Jarnebring had told him about the message from the embassy, but that didn’t seem to make an impression on his best friend. Nor did the fact that in his investigation he had decided not to mention the obnoxious little scrap of paper and the shoe with the hollow heel. Johansson hadn’t even heard that, it seemed.

“Okay,” said Jarnebring, with a slight resignation in his voice. “How can I help you?”

“You had a photo of Krassner,” said Johansson. “Could I borrow it?”

Jarnebring grinned and shrugged his shoulders.

“Who were you thinking of questioning?”

Johansson also shrugged his shoulders.

“I’ve been going over this in my head until I’m about to go crazy. I wasn’t thinking of questioning anyone.”

“Just snooping around a little?”

Johansson smiled reluctantly and Jarnebring chuckled.

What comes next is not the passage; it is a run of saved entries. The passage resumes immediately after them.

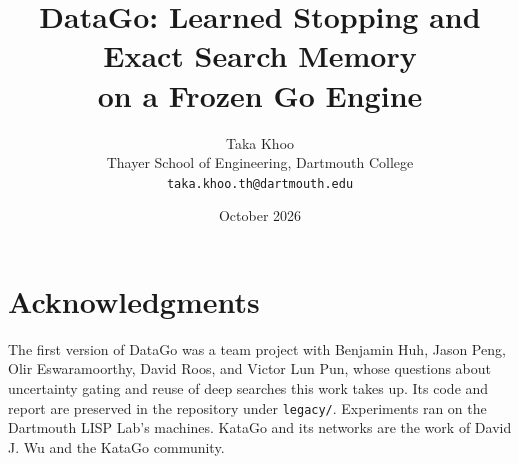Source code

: \documentclass[11pt]{article}
\title{DataGo: Learned Stopping and Exact Search Memory\\ on a Frozen Go Engine}
\author{Taka Khoo\\[2pt]
Thayer School of Engineering, Dartmouth College\\
\texttt{taka.khoo.th@dartmouth.edu}}
\date{October 2026}
\begin{document}
\maketitle











\section*{Acknowledgments}
The first version of DataGo was a team project with Benjamin Huh, Jason Peng, Olir Eswaramoorthy, David Roos, and Victor Lun Pun, whose questions about uncertainty gating and reuse of deep searches this work takes up. Its code and report are preserved in the repository under \texttt{legacy/}. Experiments ran on the Dartmouth LISP Lab's machines. KataGo and its networks are the work of David J. Wu and the KataGo community.



\end{document}

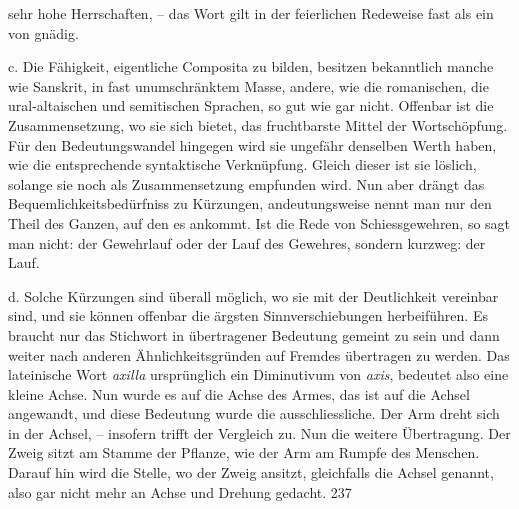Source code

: {sehr hohe Herrschaften, – das Wort gilt in der feierlichen Redeweise fast als ein  von gnädig.

\label{III.II.II.12.2c}c. Die Fähigkeit, eigentliche Composita zu bilden, besitzen bekanntlich manche  wie Sanskrit, in fast unumschränktem Masse, andere, wie die romanischen, die ural-altaischen und semitischen Sprachen, so gut wie gar nicht. Offenbar ist die Zusammensetzung, wo sie sich bietet, das fruchtbarste Mittel der Wortschöpfung. Für den Bedeutungswandel hingegen wird sie ungefähr denselben Werth haben, wie die entsprechende syntaktische Verknüpfung. Gleich dieser ist sie löslich, solange sie noch als Zusammensetzung empfunden wird. Nun aber drängt das Bequemlichkeitsbedürfniss zu Kürzungen, andeutungsweise nennt man \label{fp.235} nur den Theil des Ganzen, auf den es ankommt. Ist die Rede von Schiessgewehren, so sagt man nicht: der Gewehrlauf oder der Lauf des Gewehres, sondern kurzweg: der Lauf.

\label{III.II.II.12.2d}d. Solche Kürzungen sind überall möglich, wo sie mit der Deutlichkeit vereinbar sind, und sie können offenbar die ärgsten Sinnverschiebungen herbeiführen. Es braucht nur das Stichwort in übertragener Bedeutung gemeint zu sein und dann weiter nach anderen Ähnlichkeitsgründen auf Fremdes übertragen zu werden. Das lateinische Wort \textit{axilla}  ursprünglich ein Diminutivum von \textit{axis}, bedeutet also eine kleine Achse. Nun wurde es auf die Achse des Armes, das ist auf die Achsel angewandt, und diese Bedeutung wurde die ausschliessliche. Der Arm dreht sich in der Achsel, – insofern trifft der Vergleich zu. Nun die weitere Übertragung. Der Zweig sitzt am Stamme der Pflanze, wie der Arm am Rumpfe des Menschen. Darauf hin wird die Stelle, wo der Zweig ansitzt, gleichfalls die Achsel genannt, also gar nicht mehr an Achse und Drehung gedacht.  {\textbar}{\textbar}237{\textbar}{\textbar}\label{sp.237} 

}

“Put your ear to the rails?”

“More or less,” said Johansson.

“I think you’re barking up the wrong tree,” said Jarnebring. “You’re that type, but okay. Anything else I can help you with?”

“The letter,” said Johansson. “Think I could borrow that letter he wrote?”

“I meant to put the original in his file, of course, but if you can get by with a copy? Sure,” said Jarnebring.

“A copy would work fine,” said Johansson.

Jarnebring grinned and nodded; apparently he was psychic, for both Krassner’s photo and a photocopy of his letter were already in the plastic folder that he took out and handed over to Johansson.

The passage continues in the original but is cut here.